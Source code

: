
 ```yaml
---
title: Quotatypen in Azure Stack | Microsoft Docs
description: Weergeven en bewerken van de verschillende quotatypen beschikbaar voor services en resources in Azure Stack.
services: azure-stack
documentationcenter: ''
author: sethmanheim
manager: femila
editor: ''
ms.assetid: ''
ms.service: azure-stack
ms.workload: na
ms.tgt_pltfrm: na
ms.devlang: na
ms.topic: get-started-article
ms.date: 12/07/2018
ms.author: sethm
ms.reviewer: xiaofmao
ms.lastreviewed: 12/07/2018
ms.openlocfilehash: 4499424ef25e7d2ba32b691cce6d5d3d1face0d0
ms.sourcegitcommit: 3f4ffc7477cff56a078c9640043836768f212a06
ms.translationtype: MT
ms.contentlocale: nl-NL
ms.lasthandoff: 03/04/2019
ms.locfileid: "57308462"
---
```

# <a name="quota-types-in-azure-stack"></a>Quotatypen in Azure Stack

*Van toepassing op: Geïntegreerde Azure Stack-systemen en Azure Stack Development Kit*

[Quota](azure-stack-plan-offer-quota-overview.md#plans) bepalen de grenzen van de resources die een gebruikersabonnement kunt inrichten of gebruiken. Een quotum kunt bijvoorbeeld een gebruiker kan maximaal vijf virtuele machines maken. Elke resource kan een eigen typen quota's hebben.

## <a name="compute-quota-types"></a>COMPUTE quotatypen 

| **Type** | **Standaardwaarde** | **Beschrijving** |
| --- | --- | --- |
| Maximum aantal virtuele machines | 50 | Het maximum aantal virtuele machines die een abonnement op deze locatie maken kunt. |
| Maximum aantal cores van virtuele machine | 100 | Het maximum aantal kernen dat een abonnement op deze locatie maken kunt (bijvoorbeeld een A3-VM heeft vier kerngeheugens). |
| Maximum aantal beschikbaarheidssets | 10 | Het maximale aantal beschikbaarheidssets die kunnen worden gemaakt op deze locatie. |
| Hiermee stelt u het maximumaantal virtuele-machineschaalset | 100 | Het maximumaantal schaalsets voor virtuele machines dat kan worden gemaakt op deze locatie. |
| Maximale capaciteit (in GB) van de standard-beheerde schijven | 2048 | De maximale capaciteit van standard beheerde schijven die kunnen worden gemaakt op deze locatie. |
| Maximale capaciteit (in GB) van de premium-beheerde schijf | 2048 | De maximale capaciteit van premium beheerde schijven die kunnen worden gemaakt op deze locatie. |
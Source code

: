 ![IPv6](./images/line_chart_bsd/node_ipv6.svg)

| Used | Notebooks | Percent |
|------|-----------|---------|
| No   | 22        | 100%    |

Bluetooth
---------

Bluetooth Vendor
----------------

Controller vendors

####################

▸ Exercise requirements: Check the listing for the word "capaciteit". Show each line that has it.

▸ Answer to this task:
| Maximale capaciteit (in GB) van de standard-beheerde schijven | 2048 | De maximale capaciteit van standard beheerde schijven die kunnen worden gemaakt op deze locatie. |
| Maximale capaciteit (in GB) van de premium-beheerde schijf | 2048 | De maximale capaciteit van premium beheerde schijven die kunnen worden gemaakt op deze locatie. |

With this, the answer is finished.